Of the material below, the lines to be retyped are those from the line containing "### Simplified RTL to GDSII Flow ###" through the line containing "Ground) is constructed.", inclusive; reproduce them exactly.

== Source material

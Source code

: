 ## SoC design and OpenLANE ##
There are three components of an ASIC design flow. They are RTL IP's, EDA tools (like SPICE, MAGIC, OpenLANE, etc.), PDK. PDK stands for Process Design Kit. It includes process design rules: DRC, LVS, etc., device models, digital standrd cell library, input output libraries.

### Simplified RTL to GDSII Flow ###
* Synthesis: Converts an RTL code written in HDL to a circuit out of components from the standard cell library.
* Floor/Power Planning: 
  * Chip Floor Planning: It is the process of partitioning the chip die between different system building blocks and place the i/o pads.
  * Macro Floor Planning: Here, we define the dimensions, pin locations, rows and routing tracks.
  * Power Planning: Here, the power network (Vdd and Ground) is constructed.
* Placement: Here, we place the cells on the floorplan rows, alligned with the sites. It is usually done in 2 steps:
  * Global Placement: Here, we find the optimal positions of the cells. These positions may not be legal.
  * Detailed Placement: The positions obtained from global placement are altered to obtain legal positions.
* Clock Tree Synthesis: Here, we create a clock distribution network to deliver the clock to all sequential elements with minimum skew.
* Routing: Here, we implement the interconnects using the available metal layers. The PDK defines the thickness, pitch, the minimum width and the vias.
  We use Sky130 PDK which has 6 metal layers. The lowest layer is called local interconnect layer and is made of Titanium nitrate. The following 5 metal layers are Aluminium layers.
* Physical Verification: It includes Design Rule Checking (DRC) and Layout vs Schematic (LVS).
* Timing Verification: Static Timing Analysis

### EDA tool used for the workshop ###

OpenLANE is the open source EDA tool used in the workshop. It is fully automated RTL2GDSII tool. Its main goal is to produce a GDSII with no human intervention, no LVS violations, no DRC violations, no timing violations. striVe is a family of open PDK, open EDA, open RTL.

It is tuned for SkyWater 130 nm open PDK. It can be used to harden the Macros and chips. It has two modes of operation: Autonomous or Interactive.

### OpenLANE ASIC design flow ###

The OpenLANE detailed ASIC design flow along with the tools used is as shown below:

====
== Source material

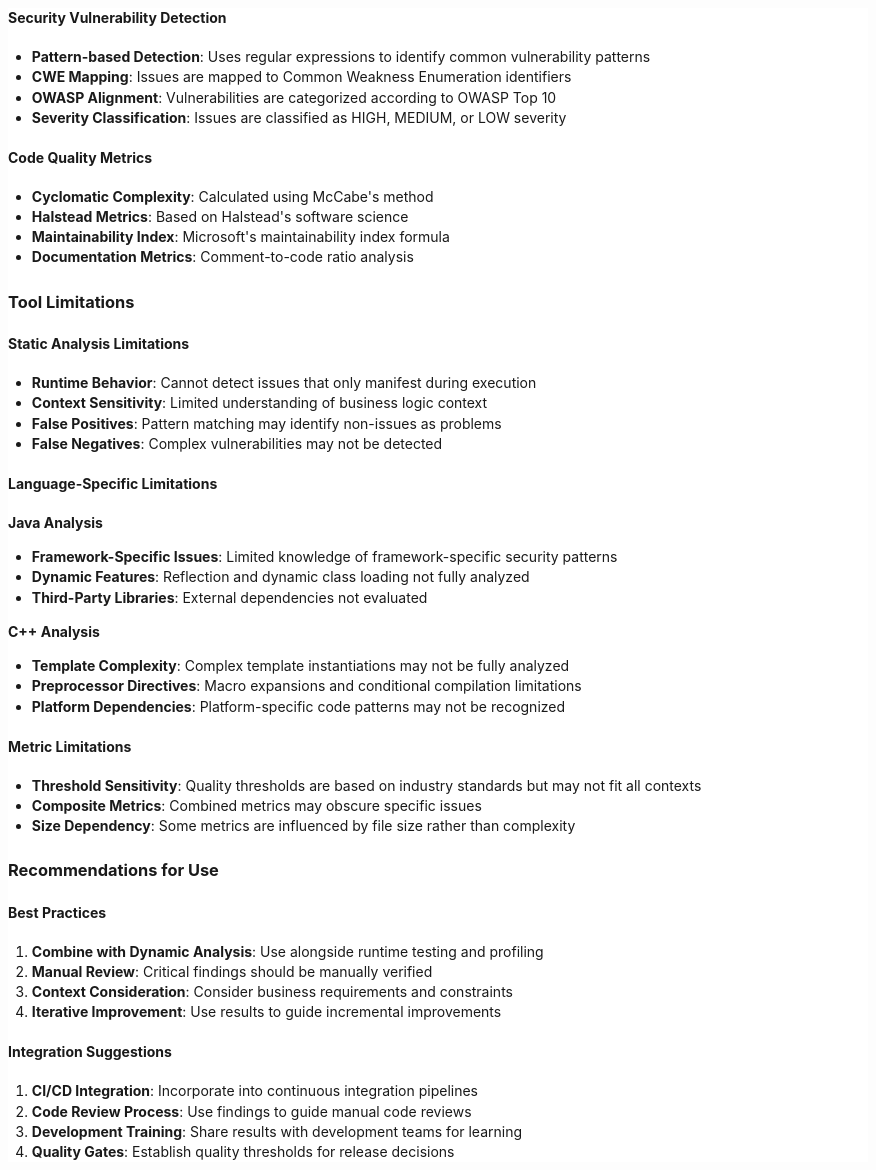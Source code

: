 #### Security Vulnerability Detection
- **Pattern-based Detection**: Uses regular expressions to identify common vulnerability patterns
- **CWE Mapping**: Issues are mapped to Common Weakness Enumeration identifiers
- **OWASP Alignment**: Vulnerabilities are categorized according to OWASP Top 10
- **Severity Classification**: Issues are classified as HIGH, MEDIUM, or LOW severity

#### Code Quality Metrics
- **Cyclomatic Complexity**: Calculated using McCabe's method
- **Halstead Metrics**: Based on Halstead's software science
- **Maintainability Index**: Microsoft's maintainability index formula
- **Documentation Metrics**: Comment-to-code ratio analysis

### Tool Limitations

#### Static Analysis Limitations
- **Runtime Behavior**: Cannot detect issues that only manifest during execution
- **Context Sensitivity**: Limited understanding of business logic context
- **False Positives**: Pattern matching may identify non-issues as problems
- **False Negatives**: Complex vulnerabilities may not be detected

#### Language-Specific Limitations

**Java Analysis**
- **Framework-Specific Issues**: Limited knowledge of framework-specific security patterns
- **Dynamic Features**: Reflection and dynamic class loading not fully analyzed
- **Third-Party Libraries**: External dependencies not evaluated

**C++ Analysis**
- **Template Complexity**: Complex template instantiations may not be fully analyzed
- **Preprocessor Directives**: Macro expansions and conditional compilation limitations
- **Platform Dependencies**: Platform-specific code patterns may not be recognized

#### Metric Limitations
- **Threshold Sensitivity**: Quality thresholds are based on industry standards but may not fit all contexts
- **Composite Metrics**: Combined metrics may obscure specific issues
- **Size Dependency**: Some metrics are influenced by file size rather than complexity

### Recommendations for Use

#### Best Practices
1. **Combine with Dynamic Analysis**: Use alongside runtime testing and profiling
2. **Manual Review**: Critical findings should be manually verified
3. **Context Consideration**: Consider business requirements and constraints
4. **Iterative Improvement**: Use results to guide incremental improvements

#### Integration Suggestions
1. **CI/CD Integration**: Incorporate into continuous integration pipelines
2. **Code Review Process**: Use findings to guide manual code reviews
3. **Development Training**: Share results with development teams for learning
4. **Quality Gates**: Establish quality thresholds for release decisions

====

* Reply:
### Simplified RTL to GDSII Flow ###
* Synthesis: Converts an RTL code written in HDL to a circuit out of components from the standard cell library.
* Floor/Power Planning: 
  * Chip Floor Planning: It is the process of partitioning the chip die between different system building blocks and place the i/o pads.
  * Macro Floor Planning: Here, we define the dimensions, pin locations, rows and routing tracks.
  * Power Planning: Here, the power network (Vdd and Ground) is constructed.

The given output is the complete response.